Entries provided:
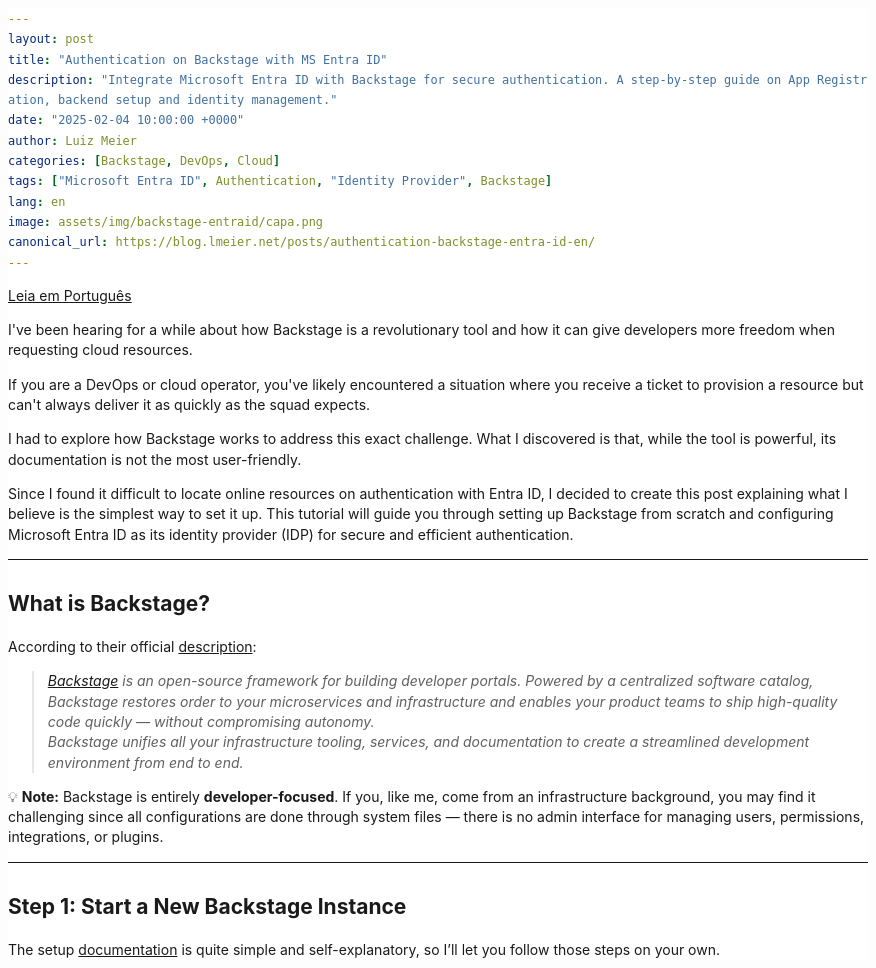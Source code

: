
 ```yaml
---
layout: post
title: "Authentication on Backstage with MS Entra ID"
description: "Integrate Microsoft Entra ID with Backstage for secure authentication. A step-by-step guide on App Registration, backend setup and identity management."
date: "2025-02-04 10:00:00 +0000"
author: Luiz Meier
categories: [Backstage, DevOps, Cloud]
tags: ["Microsoft Entra ID", Authentication, "Identity Provider", Backstage]
lang: en
image: assets/img/backstage-entraid/capa.png
canonical_url: https://blog.lmeier.net/posts/authentication-backstage-entra-id-en/
---
```


[Leia em Português](https://blog.lmeier.net/posts/autenticacao-backstage-entra-id-pt-BR)

I've been hearing for a while about how Backstage is a revolutionary tool and how it can give developers more freedom when requesting cloud resources.

If you are a DevOps or cloud operator, you've likely encountered a situation where you receive a ticket to provision a resource but can't always deliver it as quickly as the squad expects.

I had to explore how Backstage works to address this exact challenge. What I discovered is that, while the tool is powerful, its documentation is not the most user-friendly.

Since I found it difficult to locate online resources on authentication with Entra ID, I decided to create this post explaining what I believe is the simplest way to set it up. This tutorial will guide you through setting up Backstage from scratch and configuring Microsoft Entra ID as its identity provider (IDP) for secure and efficient authentication.

---

## What is Backstage?

According to their official [description](https://backstage.io/docs/overview/what-is-backstage/):  

> *[Backstage](https://backstage.io/) is an open-source framework for building developer portals. Powered by a centralized software catalog, Backstage restores order to your microservices and infrastructure and enables your product teams to ship high-quality code quickly — without compromising autonomy.*  
> *Backstage unifies all your infrastructure tooling, services, and documentation to create a streamlined development environment from end to end.*  

💡 **Note:** Backstage is entirely **developer-focused**. If you, like me, come from an infrastructure background, you may find it challenging since all configurations are done through system files — there is no admin interface for managing users, permissions, integrations, or plugins.  

---

## Step 1: Start a New Backstage Instance

The setup [documentation](https://backstage.io/docs/getting-started/) is quite simple and self-explanatory, so I’ll let you follow those steps on your own.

Task requirements:
Within the listing above, how many lines hold the string "DevOps"? Answer with the number only.

Exercise result:
2